Marika próbuje się pozbierać po śmierci swojego męża. Pracuje jako psycholog, ale prawda jest taka, że sama sobie nie potrafi pomóc. Wspiera ją Eryk, wieloletni przyjaciel. Pojawia się tutaj jeszcze Szymon – pacjent, który boi się zasnąć. Oprócz tego pojawiają się jeszcze postaci poboczne – wszyscy są w pewien sposób ze sobą powiązani. Tajemnice, lęki, przeszłość, nowa rzeczywistość – jak sobie poradzą bohaterzy?
Te historie to po prostu życie, jakie znamy – zawiłe, pełne cierpienia, smutku, łez, ale i radości, nowej rzeczywistości. Początek nie sprawił, że wciągnęłam się w lekturę od razu. Nastąpiło to trochę później. Autorka świetnie oddała to, co każdy z bohaterów czuł. Bardzo dobrze pokazała ich emocje. Każdy rozdział dotyczył kogoś z bohaterów, śmiało się można było na danego z nich przełączyć – mam nadzieję, że wiecie, co mam na myśli – po prostu w każdym rozdziale czuć było bohatera, którego dotyczył, o!
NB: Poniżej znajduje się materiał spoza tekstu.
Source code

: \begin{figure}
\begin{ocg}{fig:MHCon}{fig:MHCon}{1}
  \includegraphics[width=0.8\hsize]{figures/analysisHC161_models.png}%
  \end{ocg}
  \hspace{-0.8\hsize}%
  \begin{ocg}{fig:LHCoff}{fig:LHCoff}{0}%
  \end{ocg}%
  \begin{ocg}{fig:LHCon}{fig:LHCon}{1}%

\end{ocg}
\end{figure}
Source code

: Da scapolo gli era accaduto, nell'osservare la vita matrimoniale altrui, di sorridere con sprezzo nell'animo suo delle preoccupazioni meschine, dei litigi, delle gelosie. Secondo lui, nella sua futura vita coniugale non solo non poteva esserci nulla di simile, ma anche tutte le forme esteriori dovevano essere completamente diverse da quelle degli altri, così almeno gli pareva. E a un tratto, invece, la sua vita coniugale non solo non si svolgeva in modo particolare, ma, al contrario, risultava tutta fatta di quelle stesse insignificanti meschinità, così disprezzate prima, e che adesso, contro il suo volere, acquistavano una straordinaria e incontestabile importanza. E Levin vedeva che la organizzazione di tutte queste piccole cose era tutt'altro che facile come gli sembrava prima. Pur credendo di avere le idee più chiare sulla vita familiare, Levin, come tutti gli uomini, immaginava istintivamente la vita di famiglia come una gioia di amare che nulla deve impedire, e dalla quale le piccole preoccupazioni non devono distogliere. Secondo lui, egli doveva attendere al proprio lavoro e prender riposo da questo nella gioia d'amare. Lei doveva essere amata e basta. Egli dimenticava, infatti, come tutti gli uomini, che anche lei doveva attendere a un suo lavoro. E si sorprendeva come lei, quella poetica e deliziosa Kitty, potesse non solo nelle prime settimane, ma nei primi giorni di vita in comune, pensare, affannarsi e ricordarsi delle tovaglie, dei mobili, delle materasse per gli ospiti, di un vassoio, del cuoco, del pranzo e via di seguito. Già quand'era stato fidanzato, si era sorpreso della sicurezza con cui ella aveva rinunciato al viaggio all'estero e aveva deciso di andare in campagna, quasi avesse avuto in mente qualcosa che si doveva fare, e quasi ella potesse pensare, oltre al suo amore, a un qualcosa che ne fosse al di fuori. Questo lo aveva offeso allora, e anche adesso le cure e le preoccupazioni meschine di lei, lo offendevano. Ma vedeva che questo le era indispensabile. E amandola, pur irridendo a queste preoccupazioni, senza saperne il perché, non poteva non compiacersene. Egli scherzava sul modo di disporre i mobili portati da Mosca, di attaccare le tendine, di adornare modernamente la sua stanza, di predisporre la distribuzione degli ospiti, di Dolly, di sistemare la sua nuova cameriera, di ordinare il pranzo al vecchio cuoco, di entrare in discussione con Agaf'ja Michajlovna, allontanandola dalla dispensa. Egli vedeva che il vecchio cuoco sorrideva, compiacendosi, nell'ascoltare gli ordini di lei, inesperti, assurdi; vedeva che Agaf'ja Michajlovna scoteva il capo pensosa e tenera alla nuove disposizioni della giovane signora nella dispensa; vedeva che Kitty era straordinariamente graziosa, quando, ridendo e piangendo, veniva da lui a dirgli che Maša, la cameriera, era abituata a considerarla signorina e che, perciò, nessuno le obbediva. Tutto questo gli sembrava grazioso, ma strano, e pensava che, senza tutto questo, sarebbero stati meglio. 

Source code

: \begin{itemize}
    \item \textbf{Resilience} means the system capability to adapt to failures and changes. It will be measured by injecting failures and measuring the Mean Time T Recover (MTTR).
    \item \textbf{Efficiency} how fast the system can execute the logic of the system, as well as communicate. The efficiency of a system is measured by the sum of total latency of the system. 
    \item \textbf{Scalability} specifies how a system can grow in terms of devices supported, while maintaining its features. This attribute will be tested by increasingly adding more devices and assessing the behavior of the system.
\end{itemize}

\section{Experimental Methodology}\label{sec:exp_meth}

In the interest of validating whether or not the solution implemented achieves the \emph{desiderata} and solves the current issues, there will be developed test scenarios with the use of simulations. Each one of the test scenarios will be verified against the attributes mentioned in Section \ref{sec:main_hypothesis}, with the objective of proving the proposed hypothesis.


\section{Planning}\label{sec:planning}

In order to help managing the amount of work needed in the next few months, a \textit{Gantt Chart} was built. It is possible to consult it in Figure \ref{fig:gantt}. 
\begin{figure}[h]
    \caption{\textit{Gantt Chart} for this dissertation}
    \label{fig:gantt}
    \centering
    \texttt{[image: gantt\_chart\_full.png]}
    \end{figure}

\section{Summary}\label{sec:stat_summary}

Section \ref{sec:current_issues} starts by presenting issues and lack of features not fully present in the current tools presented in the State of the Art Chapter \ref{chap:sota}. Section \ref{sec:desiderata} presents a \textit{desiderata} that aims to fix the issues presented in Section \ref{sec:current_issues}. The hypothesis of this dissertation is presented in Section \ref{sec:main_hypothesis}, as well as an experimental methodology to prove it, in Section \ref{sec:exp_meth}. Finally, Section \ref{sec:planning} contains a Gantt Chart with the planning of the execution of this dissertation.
Odziwo chyba bardziej nie polubiłam się z przyjaciółką Mariki, która to bardzo działała mi na nerwy. Sama przeżyła swoje i przez to się trochę zmieniła. Powiedziałabym, że na gorsze. Cieszę się też, że jednak Marika dostrzegła tę niekorzystną zmianę.
Jeśli chodzi o...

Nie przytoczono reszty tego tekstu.